- What to work on:
Write out every record exactly as it appears. Skip the pictures.

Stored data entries

■ ■ ■

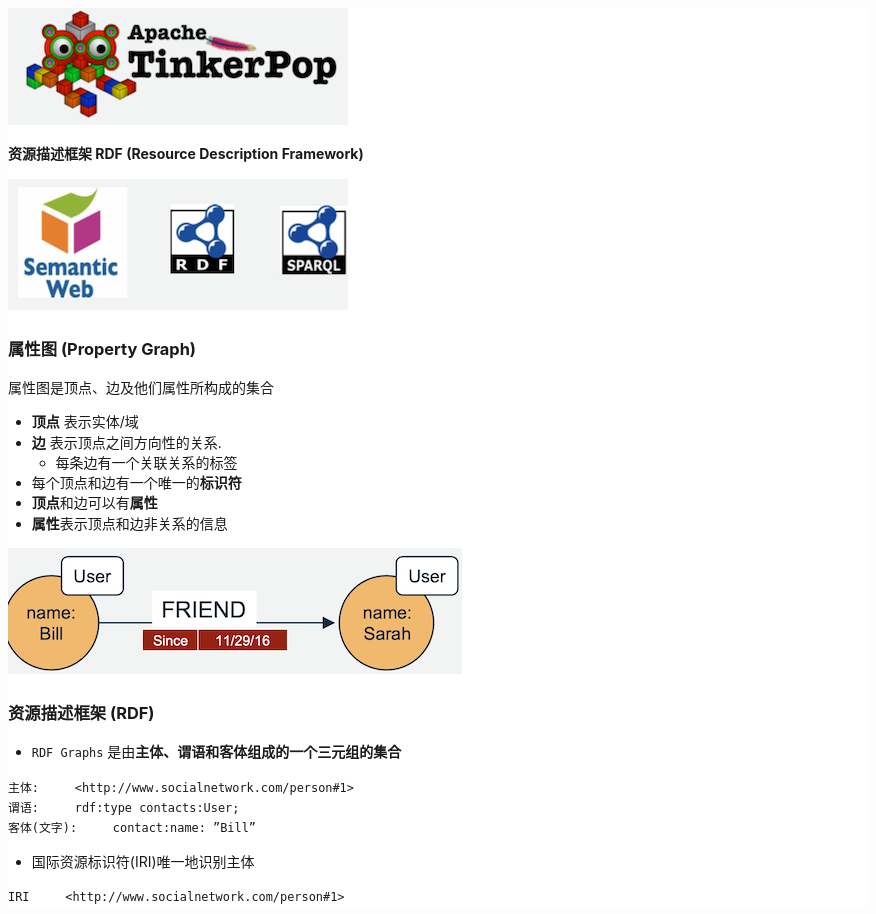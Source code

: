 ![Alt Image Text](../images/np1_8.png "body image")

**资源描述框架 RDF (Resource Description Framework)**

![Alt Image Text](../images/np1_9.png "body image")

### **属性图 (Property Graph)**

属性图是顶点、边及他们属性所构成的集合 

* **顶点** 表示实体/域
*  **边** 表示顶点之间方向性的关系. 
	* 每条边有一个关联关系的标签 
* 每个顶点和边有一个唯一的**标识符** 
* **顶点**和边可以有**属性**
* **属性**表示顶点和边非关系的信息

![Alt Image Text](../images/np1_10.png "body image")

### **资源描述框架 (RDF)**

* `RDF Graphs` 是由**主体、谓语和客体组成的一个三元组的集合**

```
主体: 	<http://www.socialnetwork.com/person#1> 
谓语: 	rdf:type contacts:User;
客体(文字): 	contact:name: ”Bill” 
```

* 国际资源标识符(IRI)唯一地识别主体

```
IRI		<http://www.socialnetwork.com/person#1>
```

■ ■ ■

- Final answer:
Source code

: ![Alt Image Text](../images/np1_8.png "body image")

**资源描述框架 RDF (Resource Description Framework)**

![Alt Image Text](../images/np1_9.png "body image")

### **属性图 (Property Graph)**

属性图是顶点、边及他们属性所构成的集合 

* **顶点** 表示实体/域
*  **边** 表示顶点之间方向性的关系. 
	* 每条边有一个关联关系的标签 
* 每个顶点和边有一个唯一的**标识符** 
* **顶点**和边可以有**属性**
* **属性**表示顶点和边非关系的信息

![Alt Image Text](../images/np1_10.png "body image")

### **资源描述框架 (RDF)**

* `RDF Graphs` 是由**主体、谓语和客体组成的一个三元组的集合**

```
主体: 	<http://www.socialnetwork.com/person#1> 
谓语: 	rdf:type contacts:User;
客体(文字): 	contact:name: ”Bill” 
```

* 国际资源标识符(IRI)唯一地识别主体

```
IRI		<http://www.socialnetwork.com/person#1>
```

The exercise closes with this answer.